(Saved entries)
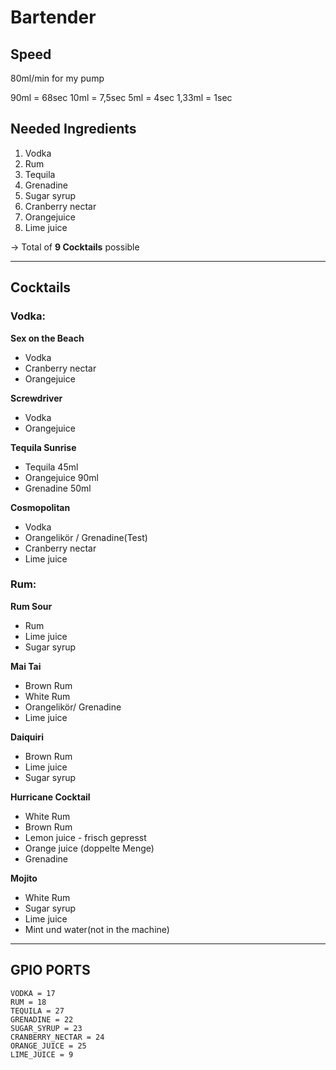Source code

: # Bartender

## Speed

80ml/min for my pump

90ml = 68sec
10ml = 7,5sec
5ml = 4sec
1,33ml = 1sec

## Needed Ingredients
1. Vodka
2. Rum
3. Tequila
4. Grenadine
5. Sugar syrup
6. Cranberry nectar
7. Orangejuice
8. Lime juice

-> Total of **9 Cocktails** possible

---

## Cocktails
### Vodka:

**Sex on the Beach**
- Vodka
- Cranberry nectar
- Orangejuice

**Screwdriver**
- Vodka
- Orangejuice

**Tequila Sunrise**
- Tequila 45ml
- Orangejuice 90ml 
- Grenadine 50ml

**Cosmopolitan**
- Vodka
- Orangelikör / Grenadine(Test)
- Cranberry nectar
- Lime juice

### Rum:

**Rum Sour**
- Rum
- Lime juice
- Sugar syrup

**Mai Tai**
- Brown Rum
- White Rum
- Orangelikör/ Grenadine
- Lime juice

**Daiquiri**
- Brown Rum
- Lime juice
- Sugar syrup

**Hurricane Cocktail**
- White Rum
- Brown Rum
- Lemon juice - frisch gepresst
- Orange juice (doppelte Menge)
- Grenadine

**Mojito**
- White Rum
- Sugar syrup
- Lime juice
- Mint und water(not in the machine)


----
## GPIO PORTS
    VODKA = 17
    RUM = 18
    TEQUILA = 27
    GRENADINE = 22
    SUGAR_SYRUP = 23
    CRANBERRY_NECTAR = 24
    ORANGE_JUICE = 25
    LIME_JUICE = 9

**PROBLEM STATEMENT**
Omit every picture while printing the data word for word.

**SOLUTION TO THE PROBLEM**
Source code

: # Bartender

## Speed

80ml/min for my pump

90ml = 68sec
10ml = 7,5sec
5ml = 4sec
1,33ml = 1sec

## Needed Ingredients
1. Vodka
2. Rum
3. Tequila
4. Grenadine
5. Sugar syrup
6. Cranberry nectar
7. Orangejuice
8. Lime juice

-> Total of **9 Cocktails** possible

---

## Cocktails
### Vodka:

**Sex on the Beach**
- Vodka
- Cranberry nectar
- Orangejuice

**Screwdriver**
- Vodka
- Orangejuice

**Tequila Sunrise**
- Tequila 45ml
- Orangejuice 90ml 
- Grenadine 50ml

**Cosmopolitan**
- Vodka
- Orangelikör / Grenadine(Test)
- Cranberry nectar
- Lime juice

### Rum:

**Rum Sour**
- Rum
- Lime juice
- Sugar syrup

**Mai Tai**
- Brown Rum
- White Rum
- Orangelikör/ Grenadine
- Lime juice

**Daiquiri**
- Brown Rum
- Lime juice
- Sugar syrup

**Hurricane Cocktail**
- White Rum
- Brown Rum
- Lemon juice - frisch gepresst
- Orange juice (doppelte Menge)
- Grenadine

**Mojito**
- White Rum
- Sugar syrup
- Lime juice
- Mint und water(not in the machine)


----
## GPIO PORTS
    VODKA = 17
    RUM = 18
    TEQUILA = 27
    GRENADINE = 22
    SUGAR_SYRUP = 23
    CRANBERRY_NECTAR = 24
    ORANGE_JUICE = 25
    LIME_JUICE = 9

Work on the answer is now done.